Hawaiian volcano may be health risk
CORVALLIS, Ore. – Hawaiian residents who live downwind from the long-active Kilauea volcano may have elevated risks of adverse health conditions because of high levels of sulfur dioxide and aerosol particulates that drift downwind, according to a new study by researchers at Oregon State University and Hawaii.
During a three-week period of average volcanic activity, the researchers measured the sulfur dioxide level in the Kau district south of Kilauea at 17.8 parts per billion – above the minimal risk level of 10 parts per billion, a guideline set by the U.S. Agency for Toxic Substances and Disease Registry. In comparison, Honolulu – located on another island and not in the path of the Kilauea plume – measured just 1.0 ppb during the same time interval. Measurements taken in Los Angeles during that same period averaged a level of 7.0 ppb.
Results of the study have been published in the March issue of the journal Geology.

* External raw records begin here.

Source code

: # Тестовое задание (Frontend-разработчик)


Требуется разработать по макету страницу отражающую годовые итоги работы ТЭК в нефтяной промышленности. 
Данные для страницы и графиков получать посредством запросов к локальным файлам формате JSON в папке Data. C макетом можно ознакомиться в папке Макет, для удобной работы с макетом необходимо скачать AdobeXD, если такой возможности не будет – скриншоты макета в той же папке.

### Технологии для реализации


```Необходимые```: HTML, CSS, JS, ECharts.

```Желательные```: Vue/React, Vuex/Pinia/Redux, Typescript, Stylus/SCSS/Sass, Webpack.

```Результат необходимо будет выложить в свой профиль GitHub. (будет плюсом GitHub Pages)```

"When Kilauea began erupting in 1983, there were a number of studies that looked at emissions directly from the volcano, but they haven't looked at the dispersal pattern, or the long-term associated health risk," said Bernadette M. Longo, a recent doctoral graduate in public health at OSU and lead author on the study. "What we found is some cause for concern."

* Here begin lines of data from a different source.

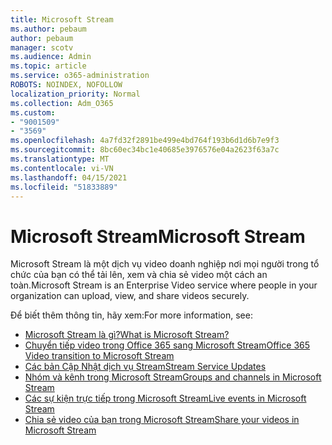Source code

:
 ```yaml
---
title: Microsoft Stream
ms.author: pebaum
author: pebaum
manager: scotv
ms.audience: Admin
ms.topic: article
ms.service: o365-administration
ROBOTS: NOINDEX, NOFOLLOW
localization_priority: Normal
ms.collection: Adm_O365
ms.custom:
- "9001509"
- "3569"
ms.openlocfilehash: 4a7fd32f2891be499e4bd764f193b6d1d6b7e9f3
ms.sourcegitcommit: 8bc60ec34bc1e40685e3976576e04a2623f63a7c
ms.translationtype: MT
ms.contentlocale: vi-VN
ms.lasthandoff: 04/15/2021
ms.locfileid: "51833889"
---
```

# <a name="microsoft-stream"></a><span data-ttu-id="6dc71-102">Microsoft Stream</span><span class="sxs-lookup"><span data-stu-id="6dc71-102">Microsoft Stream</span></span>

<span data-ttu-id="6dc71-103">Microsoft Stream là một dịch vụ video doanh nghiệp nơi mọi người trong tổ chức của bạn có thể tải lên, xem và chia sẻ video một cách an toàn.</span><span class="sxs-lookup"><span data-stu-id="6dc71-103">Microsoft Stream is an Enterprise Video service where people in your organization can upload, view, and share videos securely.</span></span> 

<span data-ttu-id="6dc71-104">Để biết thêm thông tin, hãy xem:</span><span class="sxs-lookup"><span data-stu-id="6dc71-104">For more information, see:</span></span>

- [<span data-ttu-id="6dc71-105">Microsoft Stream là gì?</span><span class="sxs-lookup"><span data-stu-id="6dc71-105">What is Microsoft Stream?</span></span>](https://docs.microsoft.com/stream/overview)
- [<span data-ttu-id="6dc71-106">Chuyển tiếp video trong Office 365 sang Microsoft Stream</span><span class="sxs-lookup"><span data-stu-id="6dc71-106">Office 365 Video transition to Microsoft Stream</span></span>](https://docs.microsoft.com/stream/migrate-from-office-365)
- [<span data-ttu-id="6dc71-107">Các bản Cập Nhật dịch vụ Stream</span><span class="sxs-lookup"><span data-stu-id="6dc71-107">Stream Service Updates</span></span>](https://techcommunity.microsoft.com/t5/microsoft-stream-service-updates/bd-p/StreamAnnouncements)
- [<span data-ttu-id="6dc71-108">Nhóm và kênh trong Microsoft Stream</span><span class="sxs-lookup"><span data-stu-id="6dc71-108">Groups and channels in Microsoft Stream</span></span>](https://docs.microsoft.com/stream/groups-channels-organization)
- [<span data-ttu-id="6dc71-109">Các sự kiện trực tiếp trong Microsoft Stream</span><span class="sxs-lookup"><span data-stu-id="6dc71-109">Live events in Microsoft Stream</span></span>](https://docs.microsoft.com/stream/live-event-overview)
- [<span data-ttu-id="6dc71-110">Chia sẻ video của bạn trong Microsoft Stream</span><span class="sxs-lookup"><span data-stu-id="6dc71-110">Share your videos in Microsoft Stream</span></span>](https://docs.microsoft.com/stream/portal-share-video)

Sulfur dioxide is emitted from Kilauea as a gas and then it begins to change, forming tiny particles and becoming an aerosol. The particle size gradually grows larger and a visible haze develops.

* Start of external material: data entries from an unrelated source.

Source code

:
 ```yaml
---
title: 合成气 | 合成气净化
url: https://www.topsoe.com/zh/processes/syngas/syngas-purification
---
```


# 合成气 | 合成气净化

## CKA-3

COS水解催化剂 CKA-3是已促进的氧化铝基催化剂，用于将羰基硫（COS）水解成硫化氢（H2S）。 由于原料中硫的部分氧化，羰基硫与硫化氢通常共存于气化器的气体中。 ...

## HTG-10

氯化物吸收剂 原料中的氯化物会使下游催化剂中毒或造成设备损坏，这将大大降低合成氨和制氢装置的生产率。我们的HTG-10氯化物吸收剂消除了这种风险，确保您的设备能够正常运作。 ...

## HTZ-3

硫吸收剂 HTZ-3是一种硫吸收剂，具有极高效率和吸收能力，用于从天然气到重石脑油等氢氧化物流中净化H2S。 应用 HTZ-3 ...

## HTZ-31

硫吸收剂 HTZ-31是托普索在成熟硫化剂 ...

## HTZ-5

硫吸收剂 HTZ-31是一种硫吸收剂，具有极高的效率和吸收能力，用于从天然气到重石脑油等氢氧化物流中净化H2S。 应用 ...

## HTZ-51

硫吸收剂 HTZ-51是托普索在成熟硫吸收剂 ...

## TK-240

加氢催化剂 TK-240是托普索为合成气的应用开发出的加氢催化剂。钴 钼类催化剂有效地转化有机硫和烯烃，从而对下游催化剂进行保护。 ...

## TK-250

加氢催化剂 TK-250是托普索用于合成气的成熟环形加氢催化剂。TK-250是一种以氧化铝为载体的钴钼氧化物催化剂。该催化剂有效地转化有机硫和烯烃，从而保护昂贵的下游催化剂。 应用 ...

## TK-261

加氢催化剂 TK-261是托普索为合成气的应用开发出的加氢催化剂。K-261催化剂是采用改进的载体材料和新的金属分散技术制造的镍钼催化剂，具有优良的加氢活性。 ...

About 70 percent of the time, the Pacific tradewinds blow the emissions southward, toward the small communities of Pahala, Na'alehu and Ocean View. Yet what monitoring has been done has taken place in Hilo, north of the volcano, and on the Kona Coast, which is on the other side of the island well down the plume's path, Longo said.
Longo said sulfur dioxide gas at elevated levels can cause bronchial irritation and trigger asthma attacks in susceptible individuals. Potential health risks expand to a broader section of the public when the gas turns to particulate matter, she pointed out.
"The particles can affect lung defenses and the ability to clear material out of the lungs," she said. "They can cause bronchitis. And some of the newest research suggests that prolonged exposure to these particles may be associated with cardiac problems."
Longo, who worked for more than 20 years as a nurse before pursuing her doctorate at Oregon State, has surveyed long-time local residents in communities south of Kilauea to see if they have experienced health problems at a higher rate than other Hawaiians. She has compiled that data and hopes to publish a second paper later this year.
Assisting Longo with the study were Anita Grunder, a professor in the OSU Department of Geosciences and an expert in volcanism; Raymond Chuan, a retired physicist in Hawaii who conducted some of the first air assessments of Kilauea in the late 1990s; and Annette Rossignol, a professor in OSU's Department of Public Health and an epidemiologist.
Grunder said effusive basalt volcanoes – like Kilauea or Masaya in Nicaragua – can emit a great deal of sulfur dioxide into the lower atmosphere even when not erupting. By contrast, Washington's Mount St. Helens is a dacite volcano that emits sulfur dioxide primarily during eruptions, and even then injects it high into the atmosphere, where the immediate impact on humans is less.
Kilauea is the top "point source" for sulfur dioxide in the United States, the researchers say.
"They found that sulfur dioxide from Kilauea in the Kau district is concentrated near the coast and is less at higher elevations," Grunder said. "Aerosol concentrations were the opposite; low at the coast and higher at higher elevation. The SO2 can react with moisture in the lungs to create sulfuric acid. If you flush rain through an SO2 atmosphere, you get acid rain.
"Plants don't like it; cars and signs get rusty," she added. "At Masaya (in Nicaragua), when they hang clothes on the line, they can get holes in their clothes."
Grunder said the study has application for millions of people around the world potentially at-risk for exposure to volcanic gas, as well as industrial air pollution.
Longo said the study was conducted during a three-week period in 2003 during which the tradewinds blew in a normal pattern every day, the volcano had average emissions, and it typically rained in the afternoon. In short, she said, the conditions were typical, not extreme.
She found the volcano's plume moves offshore over the ocean at night, and then comes inland by mid-morning. "If that pattern holds – and we need more data to confirm it – we could identify times when it is best to exercise or work in the garden," Longo said, "as well as times when it might be best to refrain from physical activities."
The island of Hawaii does have a monitoring system and a Vog index, the researchers point out, but it is measured only along the Kona Coast, not in Kau. This "volcano-smog" index – Vog is a locally coined term - also is based on aerosol visibility, not SO2.
"Unfortunately, sulfur dioxide is invisible, so people can't see that they are being exposed," Longo said. "One of our recommendations is to establish monitoring in the region directly south of the volcano, not just in the more heavily populated areas."